- **The task**: Line by line, retype the material with nothing left out.

- **Data for review**:
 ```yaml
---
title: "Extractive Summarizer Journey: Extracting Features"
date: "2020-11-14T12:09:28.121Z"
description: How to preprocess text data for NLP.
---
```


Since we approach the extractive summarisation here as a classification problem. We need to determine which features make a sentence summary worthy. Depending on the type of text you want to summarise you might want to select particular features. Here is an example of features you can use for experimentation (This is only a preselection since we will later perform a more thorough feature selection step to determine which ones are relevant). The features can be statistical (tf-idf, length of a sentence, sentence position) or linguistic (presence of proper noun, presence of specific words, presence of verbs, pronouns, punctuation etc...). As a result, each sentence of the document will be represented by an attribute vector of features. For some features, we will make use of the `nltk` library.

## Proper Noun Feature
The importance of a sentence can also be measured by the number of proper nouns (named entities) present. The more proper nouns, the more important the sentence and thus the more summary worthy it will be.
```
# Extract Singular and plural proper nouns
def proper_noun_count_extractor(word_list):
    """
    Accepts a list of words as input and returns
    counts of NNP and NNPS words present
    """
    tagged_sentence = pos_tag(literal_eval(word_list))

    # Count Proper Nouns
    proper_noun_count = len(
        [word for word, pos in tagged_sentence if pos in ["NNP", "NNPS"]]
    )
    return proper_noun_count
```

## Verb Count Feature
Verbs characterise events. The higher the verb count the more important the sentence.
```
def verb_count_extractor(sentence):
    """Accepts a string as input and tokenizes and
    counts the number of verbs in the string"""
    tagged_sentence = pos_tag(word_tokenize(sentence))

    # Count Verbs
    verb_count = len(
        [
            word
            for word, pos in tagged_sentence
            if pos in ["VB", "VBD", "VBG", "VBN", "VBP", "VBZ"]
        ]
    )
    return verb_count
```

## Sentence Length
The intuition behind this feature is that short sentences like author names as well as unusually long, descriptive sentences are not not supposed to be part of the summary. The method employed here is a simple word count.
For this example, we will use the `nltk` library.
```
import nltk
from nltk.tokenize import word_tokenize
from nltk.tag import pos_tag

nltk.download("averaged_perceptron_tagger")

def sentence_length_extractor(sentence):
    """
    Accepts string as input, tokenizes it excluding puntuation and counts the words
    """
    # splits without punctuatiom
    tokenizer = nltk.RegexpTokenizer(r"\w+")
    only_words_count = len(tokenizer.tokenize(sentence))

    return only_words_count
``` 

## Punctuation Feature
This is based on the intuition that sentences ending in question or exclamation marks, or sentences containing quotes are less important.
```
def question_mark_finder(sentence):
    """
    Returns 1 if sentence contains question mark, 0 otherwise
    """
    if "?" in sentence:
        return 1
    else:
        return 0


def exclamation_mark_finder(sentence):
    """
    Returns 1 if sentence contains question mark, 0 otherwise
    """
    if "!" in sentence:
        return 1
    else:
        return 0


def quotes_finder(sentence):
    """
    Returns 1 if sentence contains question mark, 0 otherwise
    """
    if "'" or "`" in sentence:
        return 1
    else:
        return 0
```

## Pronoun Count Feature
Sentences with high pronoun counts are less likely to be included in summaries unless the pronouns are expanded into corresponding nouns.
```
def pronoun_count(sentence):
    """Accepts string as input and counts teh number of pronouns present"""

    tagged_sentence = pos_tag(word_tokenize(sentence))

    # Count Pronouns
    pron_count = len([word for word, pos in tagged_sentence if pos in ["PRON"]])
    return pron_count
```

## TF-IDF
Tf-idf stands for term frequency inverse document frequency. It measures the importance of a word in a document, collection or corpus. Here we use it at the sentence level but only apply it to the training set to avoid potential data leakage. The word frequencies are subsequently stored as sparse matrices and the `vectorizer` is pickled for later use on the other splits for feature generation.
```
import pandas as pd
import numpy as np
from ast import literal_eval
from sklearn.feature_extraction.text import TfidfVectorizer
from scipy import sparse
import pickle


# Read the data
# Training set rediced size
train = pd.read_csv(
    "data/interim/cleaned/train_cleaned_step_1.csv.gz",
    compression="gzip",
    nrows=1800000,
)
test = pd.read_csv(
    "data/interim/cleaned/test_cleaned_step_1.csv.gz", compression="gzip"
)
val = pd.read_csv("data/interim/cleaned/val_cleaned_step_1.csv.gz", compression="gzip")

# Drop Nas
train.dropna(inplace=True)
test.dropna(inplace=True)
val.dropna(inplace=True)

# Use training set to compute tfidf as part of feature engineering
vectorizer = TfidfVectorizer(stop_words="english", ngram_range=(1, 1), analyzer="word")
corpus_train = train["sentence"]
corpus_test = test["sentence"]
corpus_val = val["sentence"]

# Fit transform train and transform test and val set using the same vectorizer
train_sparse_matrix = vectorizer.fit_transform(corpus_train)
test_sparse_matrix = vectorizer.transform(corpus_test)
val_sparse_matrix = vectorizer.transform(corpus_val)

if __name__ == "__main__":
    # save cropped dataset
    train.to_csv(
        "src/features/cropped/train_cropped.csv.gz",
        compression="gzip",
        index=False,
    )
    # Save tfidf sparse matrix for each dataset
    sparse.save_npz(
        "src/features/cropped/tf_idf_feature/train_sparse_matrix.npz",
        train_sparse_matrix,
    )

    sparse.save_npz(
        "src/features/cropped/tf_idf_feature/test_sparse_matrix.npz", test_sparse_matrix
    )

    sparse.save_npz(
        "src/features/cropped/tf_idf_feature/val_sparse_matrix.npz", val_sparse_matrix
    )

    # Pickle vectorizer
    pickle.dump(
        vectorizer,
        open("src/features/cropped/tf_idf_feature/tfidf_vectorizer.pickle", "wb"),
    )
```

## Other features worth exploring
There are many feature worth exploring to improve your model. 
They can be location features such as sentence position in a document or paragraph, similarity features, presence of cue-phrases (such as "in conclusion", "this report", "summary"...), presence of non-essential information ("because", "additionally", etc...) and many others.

- **Answer section**:
 ```yaml
---
title: "Extractive Summarizer Journey: Extracting Features"
date: "2020-11-14T12:09:28.121Z"
description: How to preprocess text data for NLP.
---
```


Since we approach the extractive summarisation here as a classification problem. We need to determine which features make a sentence summary worthy. Depending on the type of text you want to summarise you might want to select particular features. Here is an example of features you can use for experimentation (This is only a preselection since we will later perform a more thorough feature selection step to determine which ones are relevant). The features can be statistical (tf-idf, length of a sentence, sentence position) or linguistic (presence of proper noun, presence of specific words, presence of verbs, pronouns, punctuation etc...). As a result, each sentence of the document will be represented by an attribute vector of features. For some features, we will make use of the `nltk` library.

## Proper Noun Feature
The importance of a sentence can also be measured by the number of proper nouns (named entities) present. The more proper nouns, the more important the sentence and thus the more summary worthy it will be.
```
# Extract Singular and plural proper nouns
def proper_noun_count_extractor(word_list):
    """
    Accepts a list of words as input and returns
    counts of NNP and NNPS words present
    """
    tagged_sentence = pos_tag(literal_eval(word_list))

    # Count Proper Nouns
    proper_noun_count = len(
        [word for word, pos in tagged_sentence if pos in ["NNP", "NNPS"]]
    )
    return proper_noun_count
```

## Verb Count Feature
Verbs characterise events. The higher the verb count the more important the sentence.
```
def verb_count_extractor(sentence):
    """Accepts a string as input and tokenizes and
    counts the number of verbs in the string"""
    tagged_sentence = pos_tag(word_tokenize(sentence))

    # Count Verbs
    verb_count = len(
        [
            word
            for word, pos in tagged_sentence
            if pos in ["VB", "VBD", "VBG", "VBN", "VBP", "VBZ"]
        ]
    )
    return verb_count
```

## Sentence Length
The intuition behind this feature is that short sentences like author names as well as unusually long, descriptive sentences are not not supposed to be part of the summary. The method employed here is a simple word count.
For this example, we will use the `nltk` library.
```
import nltk
from nltk.tokenize import word_tokenize
from nltk.tag import pos_tag

nltk.download("averaged_perceptron_tagger")

def sentence_length_extractor(sentence):
    """
    Accepts string as input, tokenizes it excluding puntuation and counts the words
    """
    # splits without punctuatiom
    tokenizer = nltk.RegexpTokenizer(r"\w+")
    only_words_count = len(tokenizer.tokenize(sentence))

    return only_words_count
``` 

## Punctuation Feature
This is based on the intuition that sentences ending in question or exclamation marks, or sentences containing quotes are less important.
```
def question_mark_finder(sentence):
    """
    Returns 1 if sentence contains question mark, 0 otherwise
    """
    if "?" in sentence:
        return 1
    else:
        return 0


def exclamation_mark_finder(sentence):
    """
    Returns 1 if sentence contains question mark, 0 otherwise
    """
    if "!" in sentence:
        return 1
    else:
        return 0


def quotes_finder(sentence):
    """
    Returns 1 if sentence contains question mark, 0 otherwise
    """
    if "'" or "`" in sentence:
        return 1
    else:
        return 0
```

## Pronoun Count Feature
Sentences with high pronoun counts are less likely to be included in summaries unless the pronouns are expanded into corresponding nouns.
```
def pronoun_count(sentence):
    """Accepts string as input and counts teh number of pronouns present"""

    tagged_sentence = pos_tag(word_tokenize(sentence))

    # Count Pronouns
    pron_count = len([word for word, pos in tagged_sentence if pos in ["PRON"]])
    return pron_count
```

## TF-IDF
Tf-idf stands for term frequency inverse document frequency. It measures the importance of a word in a document, collection or corpus. Here we use it at the sentence level but only apply it to the training set to avoid potential data leakage. The word frequencies are subsequently stored as sparse matrices and the `vectorizer` is pickled for later use on the other splits for feature generation.
```
import pandas as pd
import numpy as np
from ast import literal_eval
from sklearn.feature_extraction.text import TfidfVectorizer
from scipy import sparse
import pickle


# Read the data
# Training set rediced size
train = pd.read_csv(
    "data/interim/cleaned/train_cleaned_step_1.csv.gz",
    compression="gzip",
    nrows=1800000,
)
test = pd.read_csv(
    "data/interim/cleaned/test_cleaned_step_1.csv.gz", compression="gzip"
)
val = pd.read_csv("data/interim/cleaned/val_cleaned_step_1.csv.gz", compression="gzip")

# Drop Nas
train.dropna(inplace=True)
test.dropna(inplace=True)
val.dropna(inplace=True)

# Use training set to compute tfidf as part of feature engineering
vectorizer = TfidfVectorizer(stop_words="english", ngram_range=(1, 1), analyzer="word")
corpus_train = train["sentence"]
corpus_test = test["sentence"]
corpus_val = val["sentence"]

# Fit transform train and transform test and val set using the same vectorizer
train_sparse_matrix = vectorizer.fit_transform(corpus_train)
test_sparse_matrix = vectorizer.transform(corpus_test)
val_sparse_matrix = vectorizer.transform(corpus_val)

if __name__ == "__main__":
    # save cropped dataset
    train.to_csv(
        "src/features/cropped/train_cropped.csv.gz",
        compression="gzip",
        index=False,
    )
    # Save tfidf sparse matrix for each dataset
    sparse.save_npz(
        "src/features/cropped/tf_idf_feature/train_sparse_matrix.npz",
        train_sparse_matrix,
    )

    sparse.save_npz(
        "src/features/cropped/tf_idf_feature/test_sparse_matrix.npz", test_sparse_matrix
    )

    sparse.save_npz(
        "src/features/cropped/tf_idf_feature/val_sparse_matrix.npz", val_sparse_matrix
    )

    # Pickle vectorizer
    pickle.dump(
        vectorizer,
        open("src/features/cropped/tf_idf_feature/tfidf_vectorizer.pickle", "wb"),
    )
```

## Other features worth exploring
There are many feature worth exploring to improve your model. 
They can be location features such as sentence position in a document or paragraph, similarity features, presence of cue-phrases (such as "in conclusion", "this report", "summary"...), presence of non-essential information ("because", "additionally", etc...) and many others.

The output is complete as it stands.